[Records from a data collection]
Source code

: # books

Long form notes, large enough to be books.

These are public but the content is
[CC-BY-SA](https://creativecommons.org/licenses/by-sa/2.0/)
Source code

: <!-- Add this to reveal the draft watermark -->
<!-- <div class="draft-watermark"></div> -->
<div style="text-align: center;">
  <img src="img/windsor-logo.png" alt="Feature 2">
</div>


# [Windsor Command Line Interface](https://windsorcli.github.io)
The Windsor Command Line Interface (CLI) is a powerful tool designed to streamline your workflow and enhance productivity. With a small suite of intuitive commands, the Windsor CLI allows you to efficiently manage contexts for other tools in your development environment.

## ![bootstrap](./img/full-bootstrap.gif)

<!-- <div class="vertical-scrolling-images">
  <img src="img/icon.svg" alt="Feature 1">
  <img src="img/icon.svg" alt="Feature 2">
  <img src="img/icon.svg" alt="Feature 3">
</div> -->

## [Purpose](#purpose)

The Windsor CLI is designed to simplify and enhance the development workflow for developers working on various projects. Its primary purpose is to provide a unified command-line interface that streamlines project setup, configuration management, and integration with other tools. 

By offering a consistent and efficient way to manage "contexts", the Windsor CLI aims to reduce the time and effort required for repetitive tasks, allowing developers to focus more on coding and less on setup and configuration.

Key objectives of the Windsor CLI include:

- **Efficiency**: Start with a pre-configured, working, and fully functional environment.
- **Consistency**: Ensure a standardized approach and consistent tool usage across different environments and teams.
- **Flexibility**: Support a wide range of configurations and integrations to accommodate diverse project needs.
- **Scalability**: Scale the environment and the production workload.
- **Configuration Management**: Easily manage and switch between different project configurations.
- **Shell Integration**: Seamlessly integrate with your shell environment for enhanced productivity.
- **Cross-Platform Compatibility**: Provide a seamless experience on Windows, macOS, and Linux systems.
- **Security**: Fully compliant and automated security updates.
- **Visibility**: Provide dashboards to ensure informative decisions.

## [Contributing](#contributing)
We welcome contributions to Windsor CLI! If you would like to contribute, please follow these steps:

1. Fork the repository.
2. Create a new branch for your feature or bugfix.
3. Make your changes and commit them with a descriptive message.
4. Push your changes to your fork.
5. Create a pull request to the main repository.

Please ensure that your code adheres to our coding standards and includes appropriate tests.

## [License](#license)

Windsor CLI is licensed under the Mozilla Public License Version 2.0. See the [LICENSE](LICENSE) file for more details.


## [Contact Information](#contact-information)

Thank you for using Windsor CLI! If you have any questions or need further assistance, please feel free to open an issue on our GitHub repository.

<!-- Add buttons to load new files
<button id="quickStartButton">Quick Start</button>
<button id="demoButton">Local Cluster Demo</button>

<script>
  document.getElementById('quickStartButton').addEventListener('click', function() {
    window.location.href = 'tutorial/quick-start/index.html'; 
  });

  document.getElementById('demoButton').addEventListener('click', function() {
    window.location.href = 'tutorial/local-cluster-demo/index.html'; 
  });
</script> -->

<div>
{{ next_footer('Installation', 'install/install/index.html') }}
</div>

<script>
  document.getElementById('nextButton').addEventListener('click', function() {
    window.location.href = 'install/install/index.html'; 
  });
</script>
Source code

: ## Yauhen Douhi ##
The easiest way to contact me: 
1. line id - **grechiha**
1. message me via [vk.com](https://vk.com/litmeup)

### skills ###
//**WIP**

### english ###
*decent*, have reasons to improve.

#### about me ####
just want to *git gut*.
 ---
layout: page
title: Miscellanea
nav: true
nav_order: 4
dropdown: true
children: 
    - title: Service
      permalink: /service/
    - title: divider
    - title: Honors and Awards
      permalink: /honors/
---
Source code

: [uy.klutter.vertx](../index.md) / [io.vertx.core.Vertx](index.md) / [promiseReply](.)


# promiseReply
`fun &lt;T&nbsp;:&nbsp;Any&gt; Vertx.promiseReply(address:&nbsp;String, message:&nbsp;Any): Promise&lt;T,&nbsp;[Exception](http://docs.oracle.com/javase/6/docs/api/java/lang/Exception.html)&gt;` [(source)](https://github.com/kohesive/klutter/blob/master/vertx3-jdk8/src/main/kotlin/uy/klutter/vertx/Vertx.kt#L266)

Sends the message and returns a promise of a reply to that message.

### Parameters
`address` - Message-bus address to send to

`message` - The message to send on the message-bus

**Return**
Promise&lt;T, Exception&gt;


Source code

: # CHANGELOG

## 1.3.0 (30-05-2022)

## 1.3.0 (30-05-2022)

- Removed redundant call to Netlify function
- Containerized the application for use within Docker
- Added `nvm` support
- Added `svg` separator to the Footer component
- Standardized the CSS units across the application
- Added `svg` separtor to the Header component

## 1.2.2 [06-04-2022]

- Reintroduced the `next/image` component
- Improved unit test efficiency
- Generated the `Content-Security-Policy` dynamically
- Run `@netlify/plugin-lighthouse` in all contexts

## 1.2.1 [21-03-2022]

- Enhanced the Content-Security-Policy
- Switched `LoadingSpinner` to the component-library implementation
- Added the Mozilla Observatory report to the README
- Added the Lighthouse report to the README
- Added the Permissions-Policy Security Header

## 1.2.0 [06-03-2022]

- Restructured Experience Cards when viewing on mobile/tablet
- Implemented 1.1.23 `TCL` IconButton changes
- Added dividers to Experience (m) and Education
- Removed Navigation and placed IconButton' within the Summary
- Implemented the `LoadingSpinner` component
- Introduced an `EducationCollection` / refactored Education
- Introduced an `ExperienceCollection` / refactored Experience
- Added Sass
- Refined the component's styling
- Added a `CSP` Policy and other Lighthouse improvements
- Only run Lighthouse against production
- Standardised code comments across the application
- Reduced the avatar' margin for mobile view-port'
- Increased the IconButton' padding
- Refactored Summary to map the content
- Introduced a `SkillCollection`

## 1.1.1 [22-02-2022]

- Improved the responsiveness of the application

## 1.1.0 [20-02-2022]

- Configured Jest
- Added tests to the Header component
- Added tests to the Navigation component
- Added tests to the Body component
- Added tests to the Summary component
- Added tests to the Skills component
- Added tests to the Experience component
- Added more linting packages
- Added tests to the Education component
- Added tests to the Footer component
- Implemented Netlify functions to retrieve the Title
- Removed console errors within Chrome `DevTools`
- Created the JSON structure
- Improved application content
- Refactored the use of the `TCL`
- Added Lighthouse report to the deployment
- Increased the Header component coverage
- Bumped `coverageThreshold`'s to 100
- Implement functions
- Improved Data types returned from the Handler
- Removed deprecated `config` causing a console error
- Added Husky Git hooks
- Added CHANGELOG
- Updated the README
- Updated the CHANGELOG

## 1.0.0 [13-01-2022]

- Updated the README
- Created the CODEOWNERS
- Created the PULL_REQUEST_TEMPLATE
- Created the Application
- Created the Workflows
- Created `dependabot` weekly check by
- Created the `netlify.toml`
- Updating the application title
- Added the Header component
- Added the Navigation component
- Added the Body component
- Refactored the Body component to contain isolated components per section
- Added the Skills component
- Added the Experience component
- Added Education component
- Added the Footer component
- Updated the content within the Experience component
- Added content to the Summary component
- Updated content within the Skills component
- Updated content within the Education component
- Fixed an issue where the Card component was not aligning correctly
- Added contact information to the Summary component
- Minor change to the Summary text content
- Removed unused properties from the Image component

**ACTIVITY**.
Gather all lines of the records that include the word "Increased".

**ANSWER BELOW**.
- Increased the IconButton' padding
- Increased the Header component coverage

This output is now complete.